───── Record set ─────

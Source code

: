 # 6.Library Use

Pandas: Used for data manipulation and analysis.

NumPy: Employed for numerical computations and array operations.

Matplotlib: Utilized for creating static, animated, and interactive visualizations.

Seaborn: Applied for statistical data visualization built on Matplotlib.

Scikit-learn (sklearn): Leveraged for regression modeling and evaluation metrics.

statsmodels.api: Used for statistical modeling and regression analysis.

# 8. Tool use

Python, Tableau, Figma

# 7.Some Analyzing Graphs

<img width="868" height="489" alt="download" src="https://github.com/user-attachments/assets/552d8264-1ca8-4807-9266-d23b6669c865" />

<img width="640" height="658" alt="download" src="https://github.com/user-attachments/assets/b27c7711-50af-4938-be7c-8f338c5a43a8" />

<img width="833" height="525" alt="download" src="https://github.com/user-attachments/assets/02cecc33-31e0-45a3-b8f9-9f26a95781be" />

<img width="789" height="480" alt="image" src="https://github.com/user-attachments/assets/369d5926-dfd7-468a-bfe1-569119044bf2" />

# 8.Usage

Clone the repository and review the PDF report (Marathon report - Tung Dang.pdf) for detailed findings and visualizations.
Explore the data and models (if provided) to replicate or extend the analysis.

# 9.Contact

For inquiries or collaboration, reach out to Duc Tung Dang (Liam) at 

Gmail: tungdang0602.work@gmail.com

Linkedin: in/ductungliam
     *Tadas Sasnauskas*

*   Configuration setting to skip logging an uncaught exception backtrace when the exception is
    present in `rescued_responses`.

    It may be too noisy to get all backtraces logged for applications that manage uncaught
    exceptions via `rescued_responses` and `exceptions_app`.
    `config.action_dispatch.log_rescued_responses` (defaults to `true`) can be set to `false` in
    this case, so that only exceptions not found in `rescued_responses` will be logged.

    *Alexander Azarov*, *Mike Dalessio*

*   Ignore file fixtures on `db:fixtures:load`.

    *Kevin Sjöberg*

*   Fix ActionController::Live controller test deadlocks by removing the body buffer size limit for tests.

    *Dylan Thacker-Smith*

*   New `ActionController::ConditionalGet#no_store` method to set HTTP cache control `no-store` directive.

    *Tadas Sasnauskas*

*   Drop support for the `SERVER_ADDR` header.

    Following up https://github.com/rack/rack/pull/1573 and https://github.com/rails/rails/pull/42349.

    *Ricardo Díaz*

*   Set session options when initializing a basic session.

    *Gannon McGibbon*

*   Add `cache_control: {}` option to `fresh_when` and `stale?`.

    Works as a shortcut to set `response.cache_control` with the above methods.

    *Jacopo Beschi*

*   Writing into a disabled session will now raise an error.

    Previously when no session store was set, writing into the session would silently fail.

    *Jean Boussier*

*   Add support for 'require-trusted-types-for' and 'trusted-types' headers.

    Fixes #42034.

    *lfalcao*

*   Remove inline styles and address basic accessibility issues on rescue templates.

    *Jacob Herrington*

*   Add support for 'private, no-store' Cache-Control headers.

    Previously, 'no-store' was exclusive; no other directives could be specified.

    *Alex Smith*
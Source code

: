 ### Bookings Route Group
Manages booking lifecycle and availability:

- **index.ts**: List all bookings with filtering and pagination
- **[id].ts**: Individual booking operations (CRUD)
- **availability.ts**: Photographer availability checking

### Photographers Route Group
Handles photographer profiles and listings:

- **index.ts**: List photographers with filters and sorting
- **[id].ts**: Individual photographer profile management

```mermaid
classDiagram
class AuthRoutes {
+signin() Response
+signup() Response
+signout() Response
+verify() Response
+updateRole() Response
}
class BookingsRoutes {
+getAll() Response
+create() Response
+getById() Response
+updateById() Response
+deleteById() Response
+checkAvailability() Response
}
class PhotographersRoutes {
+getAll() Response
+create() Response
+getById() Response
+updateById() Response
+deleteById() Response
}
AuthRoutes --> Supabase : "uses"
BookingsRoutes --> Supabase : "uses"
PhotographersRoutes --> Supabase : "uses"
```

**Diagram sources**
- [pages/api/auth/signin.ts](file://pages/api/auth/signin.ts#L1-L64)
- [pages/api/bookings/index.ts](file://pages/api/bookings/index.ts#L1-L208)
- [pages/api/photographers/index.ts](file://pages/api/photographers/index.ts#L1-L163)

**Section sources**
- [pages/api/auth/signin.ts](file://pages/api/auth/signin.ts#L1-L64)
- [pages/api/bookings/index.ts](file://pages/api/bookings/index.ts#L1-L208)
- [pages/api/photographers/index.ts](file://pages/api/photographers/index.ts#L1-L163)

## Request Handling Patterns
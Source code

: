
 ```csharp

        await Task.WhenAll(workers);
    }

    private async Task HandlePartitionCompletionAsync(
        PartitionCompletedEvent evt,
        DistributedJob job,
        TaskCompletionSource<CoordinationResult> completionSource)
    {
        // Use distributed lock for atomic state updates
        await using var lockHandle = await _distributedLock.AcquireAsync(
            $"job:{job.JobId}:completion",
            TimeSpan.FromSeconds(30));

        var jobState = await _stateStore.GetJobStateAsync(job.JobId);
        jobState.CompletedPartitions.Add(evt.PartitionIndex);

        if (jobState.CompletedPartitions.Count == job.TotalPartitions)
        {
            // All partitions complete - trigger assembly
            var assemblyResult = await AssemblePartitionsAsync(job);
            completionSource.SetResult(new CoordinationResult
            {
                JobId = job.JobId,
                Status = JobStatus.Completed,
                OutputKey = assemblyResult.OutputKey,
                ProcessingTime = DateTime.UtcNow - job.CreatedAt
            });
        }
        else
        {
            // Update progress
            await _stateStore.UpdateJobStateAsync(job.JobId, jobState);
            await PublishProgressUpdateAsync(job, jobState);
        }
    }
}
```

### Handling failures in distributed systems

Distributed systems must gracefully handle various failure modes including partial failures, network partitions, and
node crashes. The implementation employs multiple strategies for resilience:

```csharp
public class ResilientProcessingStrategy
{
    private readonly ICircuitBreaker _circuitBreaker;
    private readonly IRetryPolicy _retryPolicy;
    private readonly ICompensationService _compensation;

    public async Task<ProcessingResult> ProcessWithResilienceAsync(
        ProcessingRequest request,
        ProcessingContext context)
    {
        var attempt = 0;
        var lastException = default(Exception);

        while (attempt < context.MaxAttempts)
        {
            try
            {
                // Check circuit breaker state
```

─────

- Work request
Lines that contain the string "context" should be copied from the material above.

- Your response
        ProcessingContext context)
        while (attempt < context.MaxAttempts)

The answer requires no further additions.